Face Planting, Trap Setting, Melting Hearts and Taking Names

One month. No meds. That’s a miracle, ya’ll. Regardless of whether things are going perfectly (they’re not), that’s a huge freaking miracle.

I know he started Guanfacine, but because we started it due to a physical reason (motor tics), I’m not counting it as a psych med. I know  it can have anti-psychotic effects, but if a person taking it to lower blood pressure would not be said to be taking anti-psychotic meds, then I won’t say that about a person taking it for motor tics either.

And about those tics…I have an unlikely theory that they are being caused by the CBD. Every bit of research I’ve done, and I’ve done a lot, points to the conclusion that CBD should help with motor tics, not cause them. But looking back, it seems that Javan’s tics began within one week of starting CBD. So I feel like I need to look into it. Which is to say, I will be taking him off the CBD for an unspecified period of time to see if the tics get better or worse. If they get worse, I’ll know to put him back on the CBD straight away. If they get better, I can try decreasing his Guanfacine to see if we can take him off of that and have the tics stay gone. We had to double his Guanfacine last week because the tics were getting worse again, so if the tics get better while he’s off the CBD I can just decrease back to the starting dose and maybe then take him off of it altogether.

If his behavior gets out of hand while off the CBD, I honestly don’t know what I’ll do. I’ll have to decide whether to give him the CBD knowing that it could be causing his tics, or withhold the CBD knowing that it could keep him and us physically safe and keep him from being hospitalized. I guess it’ll depend on the severity of the behavior. These types of decisions never get old. (Just kidding. They totally do.)

He’s been doing ok since I last updated you. Just ok. No hospital behaviors or anything like that, but lots and lots of defiance and rudeness. Towards everyone – us, his teachers, therapists. Not all the time. Sometimes he does great. But the unpredictability is exhausting.

Last week, my mom and I took Javan on a field trip with our homeschool group to see Bill Blagg: The Science of Magic. I thought it was a really fun show, but Javan hated it and barely lasted the half hour I forced him to stay.
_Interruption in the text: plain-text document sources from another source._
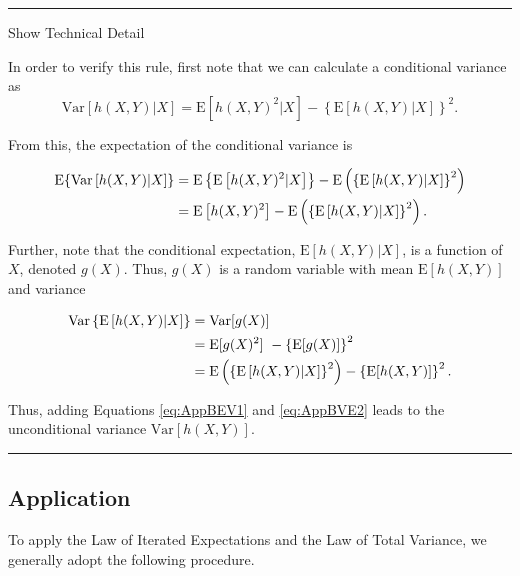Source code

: \documentclass[]{book}
\theoremstyle{definition}
\theoremstyle{definition}
\theoremstyle{definition}
\theoremstyle{remark}
\begin{document}
\begin{center}\rule{0.5\linewidth}{\linethickness}\end{center}

Show Technical Detail

\hypertarget{EXM:S2a:LTV}{}
In order to verify this rule, first note that we can calculate a
conditional variance as
\[\mathrm{Var} \left[ h(X,Y) | X \right]  = \mathrm{E} [ h(X,Y)^2 | X ] -\left\{\mathrm{E} \left[ h(X,Y) | X \right] \right\}^2.\]

From this, the expectation of the conditional variance is

\begin{align}
    \mathrm{E}\{\mathrm{Var} \left[ h(X,Y) | X \right] \} &=
    \mathrm{E}\left\{\mathrm{E} \left[ h(X,Y)^2 | X \right] \right\} - \mathrm{E}\left(\left\{\mathrm{E} \left[ h(X,Y) | X \right] \right\}^2\right) \notag \\
    &=\mathrm{E} \left[ h(X,Y)^2\right] - \mathrm{E}\left(\left\{\mathrm{E} \left[ h(X,Y) | X \right] \right\}^2\right).\label{eq:AppBEV1}
\end{align}

Further, note that the conditional expectation,
\(\mathrm{E} \left[ h(X,Y) | X \right]\), is a function of \(X\),
denoted \(g(X)\). Thus, \(g(X)\) is a random variable with mean
\(\mathrm{E}[h(X,Y)]\) and variance

\begin{align}
    \mathrm{Var} \left\{ \mathrm{E} \left[ h(X,Y) | X \right] \right \} &=\mathrm{Var}[g(X)]  \notag \\
    &= \mathrm{E}[g(X)^2]\ - \left\{\mathrm{E}[g(X)]\right\}^2 \nonumber\\
    &= \mathrm{E}\left(\left\{\mathrm{E} \left[ h(X,Y) | X \right] \right\}^2\right)
    - \left\{\mathrm{E}[h(X,Y)]\right\}^2.\label{eq:AppBVE2}
\end{align}

Thus, adding Equations \eqref{eq:AppBEV1} and \eqref{eq:AppBVE2} leads to
the unconditional variance \(\mathrm{Var} \left[ h(X,Y) \right]\).

\begin{center}\rule{0.5\linewidth}{\linethickness}\end{center}

\subsection{Application}\label{application}

To apply the Law of Iterated Expectations and the Law of Total Variance,
we generally adopt the following procedure.
\end{document}
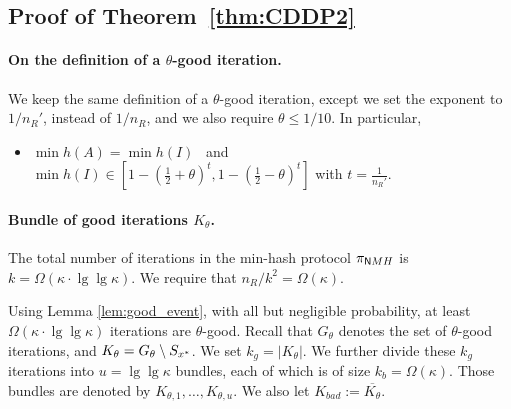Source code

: \subsection{Proof of Theorem~\ref{thm:CDDP2}}\label{apx:proof_CDDP2}
\paragraph{On the definition of a $\theta$-good iteration.}
We keep the same definition of a $\theta$-good iteration, except we set the
exponent to $1/n_R'$, instead of $1/n_R$, and we also require $\theta \le 1/10$. 
In particular, 
\begin{itemize}
    \item $\min h(A) = \min h(I)$
    ~and~ $\min h(I) \in
    \left[1-\left(\frac{1}{2}+\theta\right)^t, 
        1-\left(\frac{1}{2}-\theta\right)^t\right]$
        with $\boxed{t = \frac{1}{n_R'}}$. 
\end{itemize}
%


\paragraph{Bundle of good iterations $K_\theta$.}
The total number of iterations in the min-hash protocol $\PPH$ is $k =
\Omega(\kappa \cdot \lg\lg\kappa)$. We require that $n_R/k^2 =
\Omega(\kappa)$. 

Using Lemma \ref{lem:good_event}, with all but negligible probability,
at least $\Omega(\kappa \cdot \lg\lg\kappa)$ iterations are
$\theta$-good. Recall that $G_\theta$ denotes the set of $\theta$-good
iterations, and $K_\theta = G_\theta \setminus S_\xs$. We set $k_g =
|K_\theta|$.  
%
We further divide these $k_g$ iterations into $u = \lg\lg \kappa$ bundles, each of which 
is of size $k_b = \Omega(\kappa)$.  
Those bundles are denoted by $K_{\theta, 1}, \ldots, K_{\theta,u}$. We also let $K_{bad} := \overline{K_{\theta}}$. 


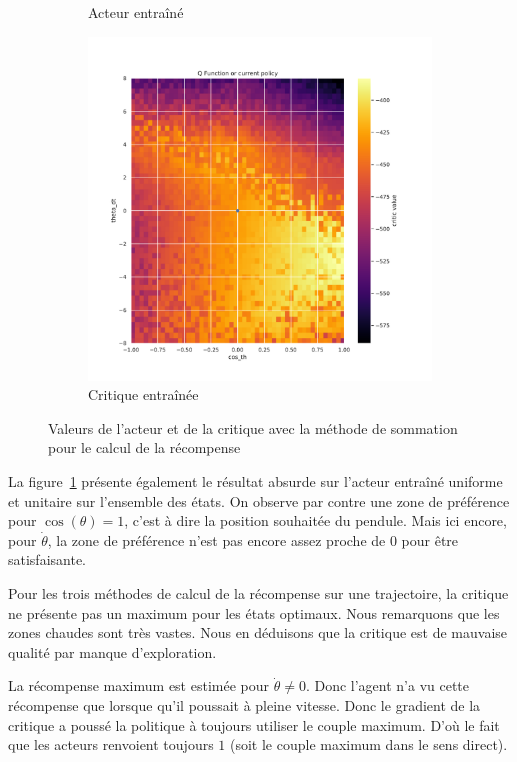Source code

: \begin{figure}[H]
\begin{subfigure}{0.3\textwidth}
        \caption{Acteur entraîné}
    \end{subfigure}
    \begin{subfigure}{0.3\textwidth}
        \includegraphics[width=\textwidth]{figures/prelimaire/0_critic_sum_post_Pendulum-v0.pdf}
        \caption{Critique entraînée}
    \end{subfigure}
    \caption{Valeurs de l'acteur et de la critique avec la méthode de sommation pour le calcul de la récompense}
    \label{fig:preli_sum}
\end{figure}

La figure~\ref{fig:preli_sum} présente également le résultat absurde sur l'acteur entraîné uniforme et unitaire sur l'ensemble des états. On observe par contre une zone de préférence pour $\cos(\theta) = 1$, c'est à dire la position souhaitée du pendule. Mais ici encore, pour $\dot{\theta}$, la zone de préférence n'est pas encore assez proche de 0 pour être satisfaisante.

Pour les trois méthodes de calcul de la récompense sur une trajectoire, la critique ne présente pas un maximum pour les états optimaux. Nous remarquons que les zones chaudes sont très vastes. Nous en déduisons que la critique est de mauvaise qualité par manque d'exploration.

La récompense maximum est estimée pour $\dot{\theta} \not= 0$. Donc l'agent n'a vu cette récompense que lorsque qu'il poussait à pleine vitesse. Donc le gradient de la critique a poussé la politique à toujours utiliser le couple maximum. D'où le fait que les acteurs renvoient toujours $1$ (soit le couple maximum dans le sens direct).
Just before the show started, he needed a bathroom break. To get back to the auditorium, we had to descend a slight ramp that ended with a wall in front and the auditorium doors to the right. Javan has always had difficulty walking downhill. It’s like he can’t put on the breaks, and gravity just speeds him up without his consent. Can you see where I’m going with this? The child face-planted into the wall at full force. Like one of those unfortunate hummingbirds in a Windex cimnercial. I ran down the ramp after him and picked him off the floor, inspecting him for damage and trying to quiet his cries. He’d hit his chin and knees pretty hard, but it didn’t bruise. This is a perfect example of dyspraxia, the extreme motor planning and coordination difficulties that often accompany autism.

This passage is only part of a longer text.